EXERCISE DETAILS: Search the records for the string "Logistic", then copy each line where it appears.

*****

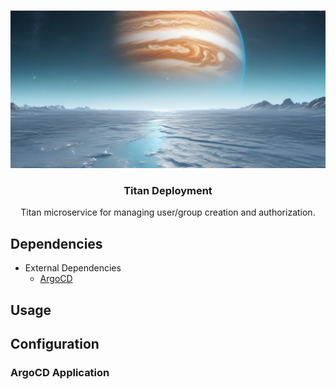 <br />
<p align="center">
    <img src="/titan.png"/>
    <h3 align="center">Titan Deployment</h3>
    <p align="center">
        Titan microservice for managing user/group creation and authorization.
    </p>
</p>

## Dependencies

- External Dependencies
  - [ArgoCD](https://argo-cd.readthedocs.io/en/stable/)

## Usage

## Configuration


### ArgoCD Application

*****

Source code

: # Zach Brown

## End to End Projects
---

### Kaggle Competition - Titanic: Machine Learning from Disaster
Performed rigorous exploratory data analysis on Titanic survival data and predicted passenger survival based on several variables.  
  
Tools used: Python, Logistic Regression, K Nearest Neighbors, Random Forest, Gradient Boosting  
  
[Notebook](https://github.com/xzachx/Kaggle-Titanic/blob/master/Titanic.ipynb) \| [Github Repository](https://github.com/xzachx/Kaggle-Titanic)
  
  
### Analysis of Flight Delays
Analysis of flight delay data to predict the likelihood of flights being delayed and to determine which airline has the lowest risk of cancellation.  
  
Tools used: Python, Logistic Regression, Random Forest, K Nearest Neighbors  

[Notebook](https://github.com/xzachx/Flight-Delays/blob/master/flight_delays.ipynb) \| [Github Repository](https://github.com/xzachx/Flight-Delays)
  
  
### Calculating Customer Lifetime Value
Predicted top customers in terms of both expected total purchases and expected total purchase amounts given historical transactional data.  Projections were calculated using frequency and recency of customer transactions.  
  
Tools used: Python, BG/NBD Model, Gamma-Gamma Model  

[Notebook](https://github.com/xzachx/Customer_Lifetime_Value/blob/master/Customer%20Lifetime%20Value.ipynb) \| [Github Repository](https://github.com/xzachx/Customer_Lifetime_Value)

*****

ANSWER SPACE:
Tools used: Python, Logistic Regression, K Nearest Neighbors, Random Forest, Gradient Boosting  
Tools used: Python, Logistic Regression, Random Forest, K Nearest Neighbors  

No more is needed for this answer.